- TASK STATEMENT
Repeat nothing but the lines below running from the one containing "#### Alternative command" to the one containing "Run example tests". Keep both end lines.

══════════════════════════════

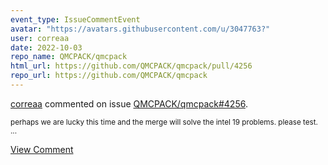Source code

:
 ```yaml
---
event_type: IssueCommentEvent
avatar: "https://avatars.githubusercontent.com/u/3047763?"
user: correaa
date: 2022-10-03
repo_name: QMCPACK/qmcpack
html_url: https://github.com/QMCPACK/qmcpack/pull/4256
repo_url: https://github.com/QMCPACK/qmcpack
---
```


<a href='https://github.com/correaa' target='_blank'>correaa</a> commented on issue <a href='https://github.com/QMCPACK/qmcpack/pull/4256' target='_blank'>QMCPACK/qmcpack#4256</a>.

<small>perhaps we are lucky this time and the merge will solve the intel 19 problems. please test. ...</small>

<a href='https://github.com/QMCPACK/qmcpack/pull/4256' target='_blank'>View Comment</a>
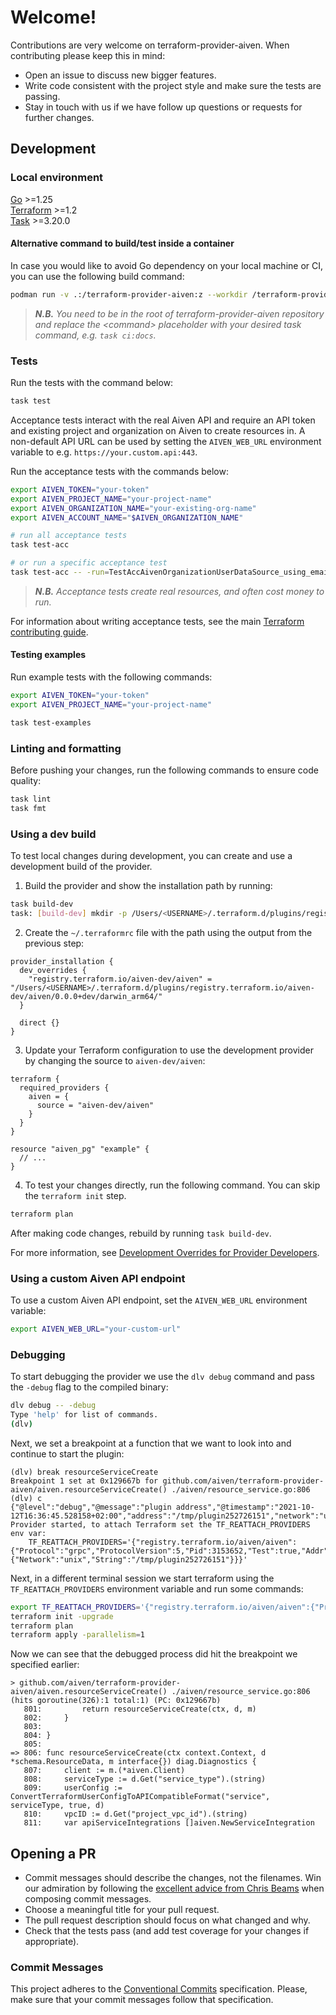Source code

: # Welcome!

Contributions are very welcome on terraform-provider-aiven. When contributing please keep this in mind:

- Open an issue to discuss new bigger features.
- Write code consistent with the project style and make sure the tests are passing.
- Stay in touch with us if we have follow up questions or requests for further changes.

## Development

### Local environment

[Go](https://go.dev/doc/install) >=1.25 \
[Terraform](https://learn.hashicorp.com/tutorials/terraform/install-cli) >=1.2 \
[Task](https://taskfile.dev/#/installation) >=3.20.0

#### Alternative command to build/test inside a container

In case you would like to avoid Go dependency on your local machine or CI, you can use the following build command:

```bash
podman run -v .:/terraform-provider-aiven:z --workdir /terraform-provider-aiven golang:latest <command>
```

> _**N.B.** You need to be in the root of terraform-provider-aiven repository and replace the _&lt;command&gt;_ placeholder with your desired task command, e.g. `task ci:docs`._

### Tests

Run the tests with the command below:

```bash
task test
```

Acceptance tests interact with the real Aiven API and require an API token and existing project and organization on Aiven to create resources in. A non-default API URL can be used by setting the `AIVEN_WEB_URL` environment variable to e.g. `https://your.custom.api:443`.

Run the acceptance tests with the commands below:

```bash
export AIVEN_TOKEN="your-token"
export AIVEN_PROJECT_NAME="your-project-name"
export AIVEN_ORGANIZATION_NAME="your-existing-org-name"
export AIVEN_ACCOUNT_NAME="$AIVEN_ORGANIZATION_NAME"

# run all acceptance tests
task test-acc

# or run a specific acceptance test
task test-acc -- -run=TestAccAivenOrganizationUserDataSource_using_email
```

> _**N.B.** Acceptance tests create real resources, and often cost money to run._

For information about writing acceptance tests, see the main [Terraform contributing guide](https://www.terraform.io/docs/extend/testing/acceptance-tests/index.html).

#### Testing examples

Run example tests with the following commands:

```bash
export AIVEN_TOKEN="your-token"
export AIVEN_PROJECT_NAME="your-project-name"

task test-examples
```

### Linting and formatting

Before pushing your changes, run the following commands to ensure code quality:

```bash
task lint
task fmt
```

### Using a dev build

To test local changes during development, you can create and use a development build of the provider.

1. Build the provider and show the installation path by running:

```bash
task build-dev
task: [build-dev] mkdir -p /Users/<USERNAME>/.terraform.d/plugins/registry.terraform.io/aiven-dev/aiven/0.0.0+dev/darwin_arm64
```

2. Create the `~/.terraformrc` file with the path using the output from the previous step:

```hcl
provider_installation {
  dev_overrides {
    "registry.terraform.io/aiven-dev/aiven" = "/Users/<USERNAME>/.terraform.d/plugins/registry.terraform.io/aiven-dev/aiven/0.0.0+dev/darwin_arm64/"
  }

  direct {}
}
```

3. Update your Terraform configuration to use the development provider by changing the source to `aiven-dev/aiven`:

```hcl
terraform {
  required_providers {
    aiven = {
      source = "aiven-dev/aiven"
    }
  }
}

resource "aiven_pg" "example" {
  // ...
}
```

4. To test your changes directly, run the following command. You can skip the `terraform init` step.

```bash
terraform plan
```

After making code changes, rebuild by running `task build-dev`.

For more information, see [Development Overrides for Provider Developers](https://developer.hashicorp.com/terraform/cli/config/config-file#development-overrides-for-provider-developers).


### Using a custom Aiven API endpoint

To use a custom Aiven API endpoint, set the `AIVEN_WEB_URL` environment variable:

```bash
export AIVEN_WEB_URL="your-custom-url"
```

### Debugging

To start debugging the provider we use the `dlv debug` command and pass the `-debug` flag to the compiled binary:

```bash
dlv debug -- -debug
Type 'help' for list of commands.
(dlv)
```

Next, we set a breakpoint at a function that we want to look into and continue to start the plugin:

```log
(dlv) break resourceServiceCreate
Breakpoint 1 set at 0x129667b for github.com/aiven/terraform-provider-aiven/aiven.resourceServiceCreate() ./aiven/resource_service.go:806
(dlv) c
{"@level":"debug","@message":"plugin address","@timestamp":"2021-10-12T16:36:45.528158+02:00","address":"/tmp/plugin252726151","network":"unix"}
Provider started, to attach Terraform set the TF_REATTACH_PROVIDERS env var:
    TF_REATTACH_PROVIDERS='{"registry.terraform.io/aiven/aiven":{"Protocol":"grpc","ProtocolVersion":5,"Pid":3153652,"Test":true,"Addr":{"Network":"unix","String":"/tmp/plugin252726151"}}}'
```

Next, in a different terminal session we start terraform using the `TF_REATTACH_PROVIDERS` environment variable and run some commands:

```bash
export TF_REATTACH_PROVIDERS='{"registry.terraform.io/aiven/aiven":{"Protocol":"grpc","ProtocolVersion":5,"Pid":3153652,"Test":true,"Addr":{"Network":"unix","String":"/tmp/plugin252726151"}}}'
terraform init -upgrade
terraform plan
terraform apply -parallelism=1
```

Now we can see that the debugged process did hit the breakpoint we specified earlier:

```log
> github.com/aiven/terraform-provider-aiven/aiven.resourceServiceCreate() ./aiven/resource_service.go:806 (hits goroutine(326):1 total:1) (PC: 0x129667b)
   801:			return resourceServiceCreate(ctx, d, m)
   802:		}
   803:
   804:	}
   805:
=> 806:	func resourceServiceCreate(ctx context.Context, d *schema.ResourceData, m interface{}) diag.Diagnostics {
   807:		client := m.(*aiven.Client)
   808:		serviceType := d.Get("service_type").(string)
   809:		userConfig := ConvertTerraformUserConfigToAPICompatibleFormat("service", serviceType, true, d)
   810:		vpcID := d.Get("project_vpc_id").(string)
   811:		var apiServiceIntegrations []aiven.NewServiceIntegration
```

## Opening a PR

- Commit messages should describe the changes, not the filenames. Win our admiration by following the [excellent advice from Chris Beams](https://chris.beams.io/posts/git-commit/) when composing commit messages.
- Choose a meaningful title for your pull request.
- The pull request description should focus on what changed and why.
- Check that the tests pass (and add test coverage for your changes if appropriate).

### Commit Messages

This project adheres to the [Conventional Commits](https://conventionalcommits.org/en/v1.0.0/) specification.
Please, make sure that your commit messages follow that specification.
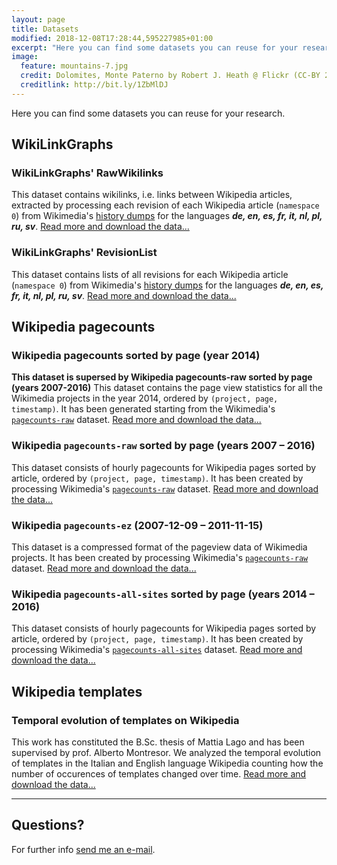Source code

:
 ```yaml
---
layout: page
title: Datasets
modified: 2018-12-08T17:28:44,595227985+01:00
excerpt: "Here you can find some datasets you can reuse for your research."
image:
  feature: mountains-7.jpg
  credit: Dolomites, Monte Paterno by Robert J. Heath @ Flickr (CC-BY 2.0)
  creditlink: http://bit.ly/1ZbMlDJ
---
```


Here you can find some datasets you can reuse for your research.

## WikiLinkGraphs

### WikiLinkGraphs' RawWikilinks

This dataset contains wikilinks, i.e. links between Wikipedia articles, extracted by processing each revision of each Wikipedia article (`namespace 0`) from Wikimedia's [history dumps](https://dumps.wikimedia.org/) for the languages ***de, en, es, fr, it, nl, pl, ru, sv***. [Read more and download the data...](./wikilinkgraphs-rawwikilinks/)

### WikiLinkGraphs' RevisionList

This dataset contains lists of all revisions for each Wikipedia article (`namespace 0`) from Wikimedia's [history dumps](https://dumps.wikimedia.org/) for the languages ***de, en, es, fr, it, nl, pl, ru, sv***. [Read more and download the data...](./wikilinkgraphs-revisionlist/)


## Wikipedia pagecounts

### Wikipedia pagecounts sorted by page (year 2014)

**This dataset is supersed by Wikipedia pagecounts-raw sorted by page (years 2007-2016)**
This dataset contains the page view statistics for all the Wikimedia projects in the year 2014, ordered by `(project, page, timestamp)`. It has been generated starting from the Wikimedia's [`pagecounts-raw`](https://dumps.wikimedia.org/other/pagecounts-raw/) dataset.
[Read more and download the data...](./wikipedia-pagecounts-sorted-by-page-year-2014/)

### Wikipedia `pagecounts-raw` sorted by page (years 2007 – 2016)

This dataset consists of hourly pagecounts for Wikipedia pages sorted by article, ordered by `(project, page, timestamp)`. It has been created by processing Wikimedia's [`pagecounts-raw`](https://dumps.wikimedia.org/other/pagecounts-raw/) dataset. [Read more and download the data...](./wikipedia-pagecounts-raw-sorted/)

### Wikipedia `pagecounts-ez` (2007-12-09 – 2011-11-15)

This dataset is a compressed format of the pageview data of Wikimedia projects. It has been created by processing Wikimedia's [`pagecounts-raw`](https://dumps.wikimedia.org/other/pagecounts-raw/) dataset. [Read more and download the data...](./wikipedia-pagecounts-ez/)

### Wikipedia `pagecounts-all-sites` sorted by page (years 2014 – 2016)

This dataset consists of hourly pagecounts for Wikipedia pages sorted by article, ordered by `(project, page, timestamp)`. It has been created by processing Wikimedia's [`pagecounts-all-sites`](https://dumps.wikimedia.org/other/pagecounts-all-sites) dataset. [Read more and download the data...](./wikipedia-pagecounts-all-sites-sorted/)


## Wikipedia templates

### Temporal evolution of templates on Wikipedia

This work has constituted the B.Sc. thesis of Mattia Lago and has been supervised by prof. Alberto Montresor.
We analyzed the temporal evolution of templates in the Italian and English language Wikipedia counting how the number of occurences of templates changed over time.
[Read more and download the data...](./temporal-evolution-templates-wikipedia/)


---

## Questions?

For further info <a href="mailto:cristian.consonni(at)unitn(dot)it" target="_blank">send me an e-mail</a>.
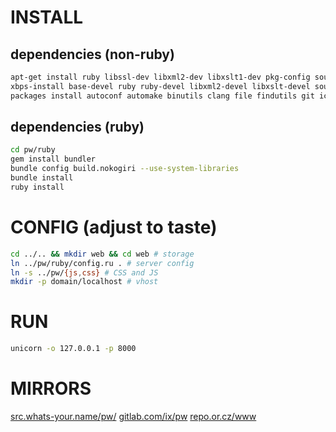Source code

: # INSTALL
## dependencies (non-ruby)
``` sh
apt-get install ruby libssl-dev libxml2-dev libxslt1-dev pkg-config source-highlight python-pygments # https://www.debian.org
xbps-install base-devel ruby ruby-devel libxml2-devel libxslt-devel source-highlight python-Pygments # https://www.voidlinux.eu
packages install autoconf automake binutils clang file findutils git iconv pkg-config ruby ruby-dev libxslt-dev # https://termux.com
```
## dependencies (ruby)
``` sh
cd pw/ruby
gem install bundler
bundle config build.nokogiri --use-system-libraries
bundle install
ruby install
```
# CONFIG (adjust to taste)
``` sh
cd ../.. && mkdir web && cd web # storage
ln ../pw/ruby/config.ru . # server config
ln -s ../pw/{js,css} # CSS and JS
mkdir -p domain/localhost # vhost
```
# RUN
``` sh
unicorn -o 127.0.0.1 -p 8000
```
# MIRRORS
[src.whats-your.name/pw/](http://src.whats-your.name/pw/)
[gitlab.com/ix/pw](https://gitlab.com/ix/pw)
[repo.or.cz/www](http://repo.or.cz/www)
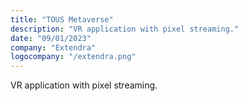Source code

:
 ```yaml
---
title: "TOUS Metaverse"
description: "VR application with pixel streaming."
date: "09/01/2023"
company: "Extendra"
logocompany: "/extendra.png"
---
```

VR application with pixel streaming.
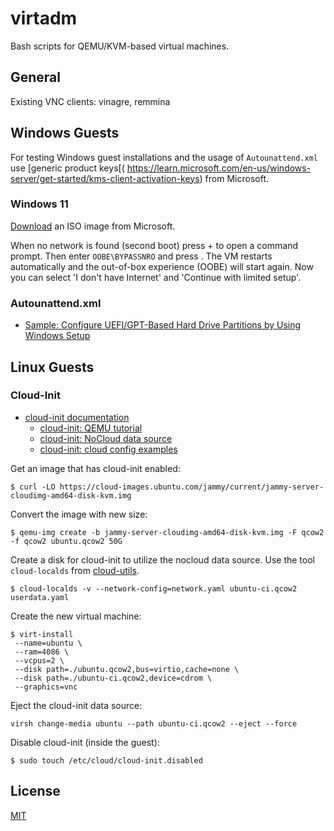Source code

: # virtadm

Bash scripts for QEMU/KVM-based virtual machines.

## General

Existing VNC clients: vinagre, remmina

## Windows Guests

For testing Windows guest installations and the usage of `Autounattend.xml` use
[generic product keys[(
 https://learn.microsoft.com/en-us/windows-server/get-started/kms-client-activation-keys)
from Microsoft.

### Windows 11

[Download](https://www.microsoft.com/software-download/windows11) an ISO image
from Microsoft.

When no network is found (second boot) press <Shift> + <F10> to open a command
prompt. Then enter `OOBE\BYPASSNRO` and press <Enter>. The VM restarts
automatically and the out-of-box experience (OOBE) will start again. Now you can
select 'I don't have Internet' and 'Continue with limited setup'.

### Autounattend.xml

* [Sample: Configure UEFI/GPT-Based Hard Drive Partitions by Using Windows Setup](
   https://learn.microsoft.com/en-us/previous-versions/windows/it-pro/windows-8.1-and-8/hh825702(v=win.10))

## Linux Guests

### Cloud-Init

* [cloud-init documentation](https://cloudinit.readthedocs.io/en/latest/index.html)
  * [cloud-init: QEMU tutorial](
     https://cloudinit.readthedocs.io/en/latest/topics/tutorials/qemu.html)
  * [cloud-init: NoCloud data source](
     https://cloudinit.readthedocs.io/en/latest/topics/datasources/nocloud.html)
  * [cloud-init: cloud config examples](
     https://cloudinit.readthedocs.io/en/latest/topics/examples.html)

Get an image that has cloud-init enabled:

```console
$ curl -LO https://cloud-images.ubuntu.com/jammy/current/jammy-server-cloudimg-amd64-disk-kvm.img
```

Convert the image with new size:

```console
$ qemu-img create -b jammy-server-cloudimg-amd64-disk-kvm.img -F qcow2 -f qcow2 ubuntu.qcow2 50G
```

Create a disk for cloud-init to utilize the nocloud data source. Use the tool
`cloud-localds` from [cloud-utils](https://github.com/canonical/cloud-utils).

```console
$ cloud-localds -v --network-config=network.yaml ubuntu-ci.qcow2 userdata.yaml
```

Create the new virtual machine:

```console
$ virt-install 
 --name=ubuntu \
 --ram=4086 \
 --vcpus=2 \
 --disk path=./ubuntu.qcow2,bus=virtio,cache=none \
 --disk path=./ubuntu-ci.qcow2,device=cdrom \
 --graphics=vnc
```

Eject the cloud-init data source:

```console
virsh change-media ubuntu --path ubuntu-ci.qcow2 --eject --force
```

Disable cloud-init (inside the guest):

```console
$ sudo touch /etc/cloud/cloud-init.disabled
```

## License

[MIT](https://github.com/dreknix/virtadm/blob/main/LICENSE)
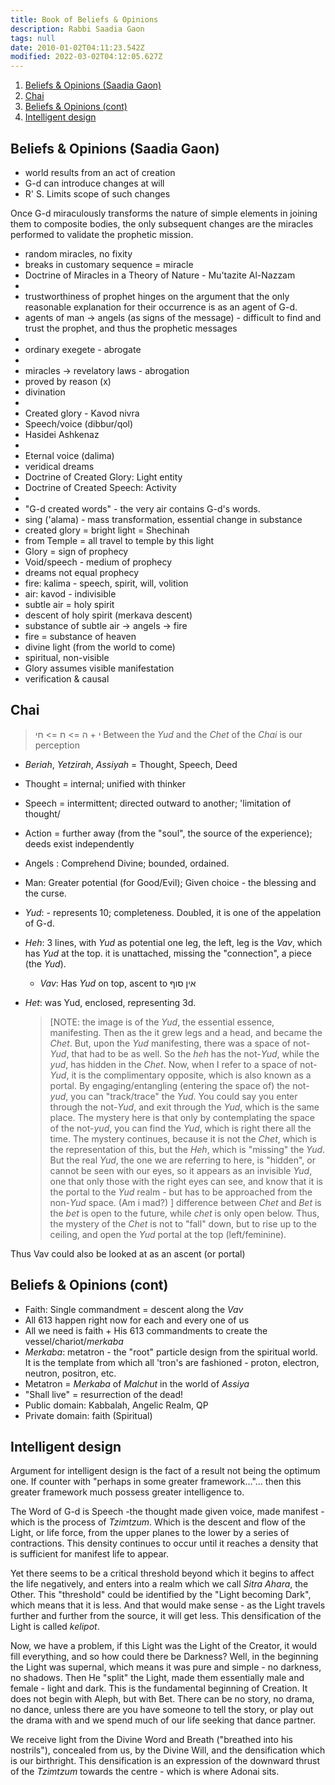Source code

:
 ```yaml
---
title: Book of Beliefs & Opinions
description: Rabbi Saadia Gaon
tags: null
date: 2010-01-02T04:11:23.542Z
modified: 2022-03-02T04:12:05.627Z
---
```


1. [Beliefs & Opinions (Saadia Gaon)](#beliefs--opinions-saadia-gaon)
2. [Chai](#chai)
3. [Beliefs & Opinions (cont)](#beliefs--opinions-cont)
4. [Intelligent design](#intelligent-design)

## Beliefs & Opinions (Saadia Gaon)

- world results from an act of creation
- G-d can introduce changes at will
- R' S. Limits scope of such changes

Once G-d miraculously transforms the nature of simple elements in joining them to composite bodies, the only subsequent changes are the miracles performed to validate the prophetic mission.

- random miracles, no fixity
- breaks in customary sequence = miracle
- Doctrine of Miracles in a Theory of Nature - Mu'tazite Al-Nazzam
-
- trustworthiness of prophet hinges on the argument that the only reasonable explanation for their occurrence is as an agent of G-d.
- agents of man -> angels (as signs of the message) - difficult to find and trust the prophet, and thus the prophetic messages
-
- ordinary exegete - abrogate
-
- miracles -> revelatory laws - abrogation
- proved by reason (x)
- divination
-
- Created glory - Kavod nivra
- Speech/voice (dibbur/qol)
- Hasidei Ashkenaz
-
- Eternal voice (dalima)
- veridical dreams
- Doctrine of Created Glory: Light entity
- Doctrine of Created Speech: Activity
-
- "G-d created words" - the very air contains G-d's words.
- sing ('alama) - mass transformation, essential change in substance
- created glory = bright light = Shechinah
- from Temple = all travel to temple by this light
- Glory = sign of prophecy
- Void/speech - medium of prophecy
- dreams not equal prophecy
- fire: kalima - speech, spirit, will, volition
- air: kavod - indivisible
- subtle air = holy spirit
- descent of holy spirit (merkava descent)
- substance of subtle air -> angels -> fire
- fire = substance of heaven
- divine light (from the world to come)
- spiritual, non-visible
- Glory assumes visible manifestation
- verification & causal

## Chai

> י + ה => ח => חי
> Between the _Yud_ and the _Chet_ of the _Chai_ is our perception

- _Beriah_, _Yetzirah_, _Assiyah_ = Thought, Speech, Deed
- Thought = internal; unified with thinker
- Speech = intermittent; directed outward to another; 'limitation of thought/
- Action = further away (from the "soul", the source of the experience); deeds exist independently
- Angels : Comprehend Divine; bounded, ordained.
- Man: Greater potential (for Good/Evil); Given choice - the blessing and the curse.

- _Yud_: - represents 10; completeness. Doubled, it is one of the appelation of G-d.
- _Heh_:
  3 lines, with _Yud_ as potential
  one leg, the left, leg is the _Vav_, which has _Yud_ at the top.
  it is unattached, missing the "connection", a piece (the _Yud_).
  - _Vav_: Has _Yud_ on top, ascent to אין סוף
- _Het_:
  was Yud, enclosed, representing 3d.
  > [NOTE: the image is of the _Yud_, the essential essence, manifesting. Then as the it grew legs and a head, and became the _Chet_. But, upon the _Yud_ manifesting, there was a space of not-_Yud_, that had to be as well. So the _heh_ has the not-_Yud_, while the _yud_, has hidden in the _Chet_. Now, when I refer to a space of not-_Yud_, it is the complimentary opposite, which is also known as a portal. By engaging/entangling (entering the space of) the not-_yud_, you can "track/trace" the _Yud_. You could say you enter through the not-_Yud_, and exit through the _Yud_, which is the same place. The mystery here is that only by contemplating the space of the not-_yud_, you can find the _Yud_, which is right there all the time. The mystery continues, because it is not the _Chet_, which is the representation of this, but the _Heh_, which is "missing" the _Yud_. But the real _Yud_, the one we are referring to here, is "hidden", or cannot be seen with our eyes, so it appears as an invisible _Yud_, one that only those with the right eyes can see, and know that it is the portal to the _Yud_ realm - but has to be approached from the non-_Yud_ space. (Am i mad?) ]
  > difference between _Chet_ and _Bet_ is the _bet_ is open to the future, while _chet_ is only open below. Thus, the mystery of the _Chet_ is not to "fall" down, but to rise up to the ceiling, and open the _Yud_ portal at the top (left/feminine).

Thus Vav could also be looked at as an ascent (or portal)

## Beliefs & Opinions (cont)

- Faith: Single commandment = descent along the _Vav_
- All 613 happen right now for each and every one of us
- All we need is faith + His 613 commandments to create the vessel/chariot/_merkaba_
- _Merkaba_: metatron - the "root" particle design from the spiritual world. It is the template from which all 'tron's are fashioned - proton, electron, neutron, positron, etc.
- Metatron = _Merkaba_ of _Malchut_ in the world of _Assiya_
- "Shall live" = resurrection of the dead!
- Public domain: Kabbalah, Angelic Realm, QP
- Private domain: faith (Spiritual)

## Intelligent design

Argument for intelligent design is the fact of a result not being the optimum one. If counter with "perhaps in some greater framework..."... then this greater framework much possess greater intelligence to.

The Word of G-d is Speech -the thought made given voice, made manifest -
which is the process of _Tzimtzum_. Which is the descent and flow of the Light, or life force, from the upper planes to the lower by a series of contractions. This density continues to occur until it reaches a density that is sufficient for manifest life to appear.

Yet there seems to be a critical threshold beyond which it begins to affect the life
negatively, and enters into a realm which we call _Sitra Ahara_, the Other. This "threshold" could be identified by the "Light becoming Dark", which means that it is less. And that would make sense - as the Light travels further and further from the source, it will get less. This densification of the Light is called _kelipot_.

Now, we have a problem, if this Light was the Light of the Creator, it would fill everything, and so how could there be Darkness? Well, in the beginning the Light was supernal, which means it was pure and simple - no darkness, no shadows. Then He "split" the Light, made them essentially male and female - light and dark. This is the fundamental beginning of Creation. It does not begin with Aleph, but with Bet. There can be no story, no drama, no dance, unless there are you have someone to tell the story, or play out the drama with and we spend much of our life seeking that dance partner.

We receive light from the Divine Word and Breath ("breathed into his nostrils"), concealed from us, by the Divine Will, and the densification which is our birthright.
This densification is an expression of the downward thrust of the _Tzimtzum_ towards the centre - which is where Adonai sits.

══════════════════════════════

- ANSWER AREA
#### Alternative command to build/test inside a container

In case you would like to avoid Go dependency on your local machine or CI, you can use the following build command:

```bash
podman run -v .:/terraform-provider-aiven:z --workdir /terraform-provider-aiven golang:latest <command>
```

> _**N.B.** You need to be in the root of terraform-provider-aiven repository and replace the _&lt;command&gt;_ placeholder with your desired task command, e.g. `task ci:docs`._

### Tests

Run the tests with the command below:

```bash
task test
```

Acceptance tests interact with the real Aiven API and require an API token and existing project and organization on Aiven to create resources in. A non-default API URL can be used by setting the `AIVEN_WEB_URL` environment variable to e.g. `https://your.custom.api:443`.

Run the acceptance tests with the commands below:

```bash
export AIVEN_TOKEN="your-token"
export AIVEN_PROJECT_NAME="your-project-name"
export AIVEN_ORGANIZATION_NAME="your-existing-org-name"
export AIVEN_ACCOUNT_NAME="$AIVEN_ORGANIZATION_NAME"

# run all acceptance tests
task test-acc

# or run a specific acceptance test
task test-acc -- -run=TestAccAivenOrganizationUserDataSource_using_email
```

> _**N.B.** Acceptance tests create real resources, and often cost money to run._

For information about writing acceptance tests, see the main [Terraform contributing guide](https://www.terraform.io/docs/extend/testing/acceptance-tests/index.html).

#### Testing examples

Run example tests with the following commands:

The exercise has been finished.